→ **INSTRUCTIONS FOR THE TASK**
Collect all lines containing the word "like" from the data.

* * * *

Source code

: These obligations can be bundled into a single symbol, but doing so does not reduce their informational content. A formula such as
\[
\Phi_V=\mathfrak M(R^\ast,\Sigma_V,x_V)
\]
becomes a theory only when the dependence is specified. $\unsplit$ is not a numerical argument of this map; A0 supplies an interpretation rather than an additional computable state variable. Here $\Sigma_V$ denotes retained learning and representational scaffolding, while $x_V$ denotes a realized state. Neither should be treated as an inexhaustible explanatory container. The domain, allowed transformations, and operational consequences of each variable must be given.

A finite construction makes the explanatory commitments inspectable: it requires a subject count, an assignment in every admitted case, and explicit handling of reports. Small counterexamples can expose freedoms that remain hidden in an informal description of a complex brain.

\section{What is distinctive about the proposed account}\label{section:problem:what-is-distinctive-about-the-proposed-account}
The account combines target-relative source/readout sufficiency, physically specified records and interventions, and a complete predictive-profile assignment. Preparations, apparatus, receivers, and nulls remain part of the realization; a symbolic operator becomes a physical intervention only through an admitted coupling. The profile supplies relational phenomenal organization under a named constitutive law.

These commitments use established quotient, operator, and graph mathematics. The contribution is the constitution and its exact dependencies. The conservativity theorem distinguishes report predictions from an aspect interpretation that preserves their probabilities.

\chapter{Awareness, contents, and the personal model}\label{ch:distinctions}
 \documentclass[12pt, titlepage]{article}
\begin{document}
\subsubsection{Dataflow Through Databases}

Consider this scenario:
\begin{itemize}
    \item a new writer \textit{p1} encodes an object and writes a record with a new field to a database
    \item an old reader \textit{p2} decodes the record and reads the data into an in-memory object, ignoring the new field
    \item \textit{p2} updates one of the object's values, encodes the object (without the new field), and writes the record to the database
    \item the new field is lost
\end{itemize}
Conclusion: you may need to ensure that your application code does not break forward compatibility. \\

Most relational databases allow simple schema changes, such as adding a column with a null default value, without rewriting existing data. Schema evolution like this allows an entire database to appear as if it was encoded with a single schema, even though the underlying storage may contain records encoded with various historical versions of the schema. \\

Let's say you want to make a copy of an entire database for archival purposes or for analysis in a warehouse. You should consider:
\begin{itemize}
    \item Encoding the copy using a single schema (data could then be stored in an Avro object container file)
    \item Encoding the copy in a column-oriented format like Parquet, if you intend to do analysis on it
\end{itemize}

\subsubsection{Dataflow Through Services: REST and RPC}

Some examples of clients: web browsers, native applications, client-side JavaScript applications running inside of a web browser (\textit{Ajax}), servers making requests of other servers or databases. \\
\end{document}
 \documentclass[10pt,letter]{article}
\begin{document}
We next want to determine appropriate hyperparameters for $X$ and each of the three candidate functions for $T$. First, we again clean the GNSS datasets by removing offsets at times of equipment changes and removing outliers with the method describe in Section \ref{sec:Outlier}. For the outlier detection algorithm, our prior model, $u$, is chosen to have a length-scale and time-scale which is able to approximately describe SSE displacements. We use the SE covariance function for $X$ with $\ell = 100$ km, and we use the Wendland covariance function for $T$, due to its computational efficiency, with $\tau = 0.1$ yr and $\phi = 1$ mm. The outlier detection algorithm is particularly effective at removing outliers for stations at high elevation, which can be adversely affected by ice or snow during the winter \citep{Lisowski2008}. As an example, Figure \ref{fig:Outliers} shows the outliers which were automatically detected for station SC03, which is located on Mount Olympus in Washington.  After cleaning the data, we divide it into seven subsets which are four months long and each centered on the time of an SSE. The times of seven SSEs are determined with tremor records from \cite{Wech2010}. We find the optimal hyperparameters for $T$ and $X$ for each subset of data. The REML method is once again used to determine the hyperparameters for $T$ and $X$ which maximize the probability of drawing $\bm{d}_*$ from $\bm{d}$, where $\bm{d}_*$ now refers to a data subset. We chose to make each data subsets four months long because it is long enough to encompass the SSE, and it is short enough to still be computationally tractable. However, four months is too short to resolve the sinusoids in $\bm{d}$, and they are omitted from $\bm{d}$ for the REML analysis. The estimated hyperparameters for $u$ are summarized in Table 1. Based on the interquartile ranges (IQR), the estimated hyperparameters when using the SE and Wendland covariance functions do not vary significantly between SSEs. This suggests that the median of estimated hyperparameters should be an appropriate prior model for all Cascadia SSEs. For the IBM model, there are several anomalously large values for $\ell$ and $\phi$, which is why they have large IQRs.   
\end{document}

* * * *

→ **WRITTEN SOLUTION**
Most relational databases allow simple schema changes, such as adding a column with a null default value, without rewriting existing data. Schema evolution like this allows an entire database to appear as if it was encoded with a single schema, even though the underlying storage may contain records encoded with various historical versions of the schema. \\
    \item Encoding the copy in a column-oriented format like Parquet, if you intend to do analysis on it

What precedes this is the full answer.